I worked my way to the gantry where I cleared up a couple of machine gunners. By the time I got there, Rico and the ISA group had advanced, but were still pinned down.
Below was the arc cannon – an APC with a modified turret. The cannon itself was revolving slowly, moving to coordinates, and the thick, contoured barrel seemed to shimmer, as though barely able to contain the death within. It was still shimmering as Rico’s grunts moved up, killed the crew and laid demo charges. Thumbs up; the guys retreated for the fireworks, getting as far away as possible.
It exploded with a heat that seared the skin, a wall of fire rising as high as my position. There was a moment’s silence after the explosion. None of us had seen one of these things go up before. We didn’t know the stability of petrusite; there might be secondary explosions, some unforeseen reaction. But there was nothing. The APC burned. A thick column of black, oily smoke rose up to join the nuclear haze above
, and the grunts were giving it Aroohah, and slapping each other high-fives.
Whoop it up, guys, I thought. Enjoy it while it lasts. But it was just one arc nest, and the news over the comlink was bad. The convoy was scattered in different positions around the crater, trying to break through the Higs’ perimeter. In my headset I could hear group commanders calling in, trying to raise Narville and calling for Intruder support to airlift them over the Hig defences or just to provide reinforcements or back-up. Cutting through all of them came a woman’s voice.
‘Assistance … I repeat. Echo Echo Two Three Mayday. This is Jammer, over. Can anyone hear us?’
She sounded close to panicking, just holding it together. Rico shot a glance at me and replied. ‘My name is Sergeant Velasquez. I hear you. Over.’
‘Oh, thank God,’ replied Jammer. ‘We’re in quadrant four-four-one. We have been cut off and need assistance.’

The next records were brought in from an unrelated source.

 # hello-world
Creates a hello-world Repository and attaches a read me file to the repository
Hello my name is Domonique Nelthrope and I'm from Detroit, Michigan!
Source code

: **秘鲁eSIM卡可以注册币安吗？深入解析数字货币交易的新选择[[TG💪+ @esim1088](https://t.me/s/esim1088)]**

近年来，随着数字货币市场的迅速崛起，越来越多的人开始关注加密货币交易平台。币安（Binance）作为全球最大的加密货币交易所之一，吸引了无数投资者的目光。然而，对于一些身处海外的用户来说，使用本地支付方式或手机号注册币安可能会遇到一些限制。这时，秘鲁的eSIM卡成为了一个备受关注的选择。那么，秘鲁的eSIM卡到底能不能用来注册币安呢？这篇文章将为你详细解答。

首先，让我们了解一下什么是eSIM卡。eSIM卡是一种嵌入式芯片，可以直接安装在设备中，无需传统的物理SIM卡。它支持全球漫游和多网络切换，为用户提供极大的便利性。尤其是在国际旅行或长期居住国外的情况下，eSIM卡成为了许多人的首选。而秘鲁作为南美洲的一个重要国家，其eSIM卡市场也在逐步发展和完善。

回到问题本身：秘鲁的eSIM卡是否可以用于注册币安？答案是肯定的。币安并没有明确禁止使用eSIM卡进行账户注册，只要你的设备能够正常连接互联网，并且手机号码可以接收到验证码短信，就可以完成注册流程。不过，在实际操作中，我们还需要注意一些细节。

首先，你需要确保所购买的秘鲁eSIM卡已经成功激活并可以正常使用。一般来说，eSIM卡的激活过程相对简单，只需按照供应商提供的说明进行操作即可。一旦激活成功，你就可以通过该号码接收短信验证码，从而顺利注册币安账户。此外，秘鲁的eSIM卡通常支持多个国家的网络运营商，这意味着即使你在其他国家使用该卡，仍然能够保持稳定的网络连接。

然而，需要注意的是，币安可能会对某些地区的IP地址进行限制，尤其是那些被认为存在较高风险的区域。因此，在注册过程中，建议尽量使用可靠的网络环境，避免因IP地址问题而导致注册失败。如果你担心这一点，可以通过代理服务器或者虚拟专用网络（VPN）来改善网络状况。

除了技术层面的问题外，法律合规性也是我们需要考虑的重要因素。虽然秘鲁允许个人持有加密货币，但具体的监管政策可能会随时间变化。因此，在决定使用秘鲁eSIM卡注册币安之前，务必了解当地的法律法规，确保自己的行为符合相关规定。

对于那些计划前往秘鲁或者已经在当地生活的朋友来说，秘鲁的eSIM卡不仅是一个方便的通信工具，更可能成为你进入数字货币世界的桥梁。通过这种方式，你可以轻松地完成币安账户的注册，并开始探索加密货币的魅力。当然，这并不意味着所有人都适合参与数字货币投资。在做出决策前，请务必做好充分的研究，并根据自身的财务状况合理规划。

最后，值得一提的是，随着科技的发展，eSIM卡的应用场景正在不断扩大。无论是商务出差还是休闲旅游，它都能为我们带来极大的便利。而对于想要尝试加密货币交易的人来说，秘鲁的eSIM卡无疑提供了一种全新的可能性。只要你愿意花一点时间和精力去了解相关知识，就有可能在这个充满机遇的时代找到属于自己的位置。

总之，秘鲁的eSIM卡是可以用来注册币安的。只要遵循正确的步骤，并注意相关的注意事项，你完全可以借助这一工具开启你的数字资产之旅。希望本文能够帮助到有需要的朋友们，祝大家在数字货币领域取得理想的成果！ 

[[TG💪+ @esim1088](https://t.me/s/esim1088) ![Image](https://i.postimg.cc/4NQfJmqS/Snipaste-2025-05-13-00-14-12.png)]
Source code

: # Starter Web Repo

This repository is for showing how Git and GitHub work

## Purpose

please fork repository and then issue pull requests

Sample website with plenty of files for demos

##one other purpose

‘All right, stay calm, Jammer,’ replied Rico. ‘Send me your exact coordinates and we’ll come get you.’
We did our psychic thing. We were going to get her. She was hardly the only ISA trooper needing help, but she was nearby, and, shit – Alpha Squad never left a man behind and we sure as hell never left a woman behind. We were just about to leave the group and return to our HAMRs when Narville cut in.
‘That’s a negative,’ he barked over the comlink. ‘Jammer, hang tight. Intruders are on their way.’
Rico frowned. I knew that look. That was a look that said Rico wasn’t in the mood for trusting a word Narville said. Couldn’t blame him. I was beginning to have some fairly major doubts about the captain myself. Nobody ever said getting off this rock was going to be easy but, damn, if you wanted to be kind you’d say our retreat had not proceeded according to plan, and if you wanted to be honest you’d say there’d been one almighty screw-up. And now we were paying the price: us, the likes of Gutman and now this Jammer. The whole thing left a bad taste in my mouth and I was way to the south of hothead than Rico. I laid a hand on his shoulder to calm him down as Narville gave us our orders: ‘Stick to the plan and clear the path to the extraction point,’ he barked over the comlink. ‘Now.’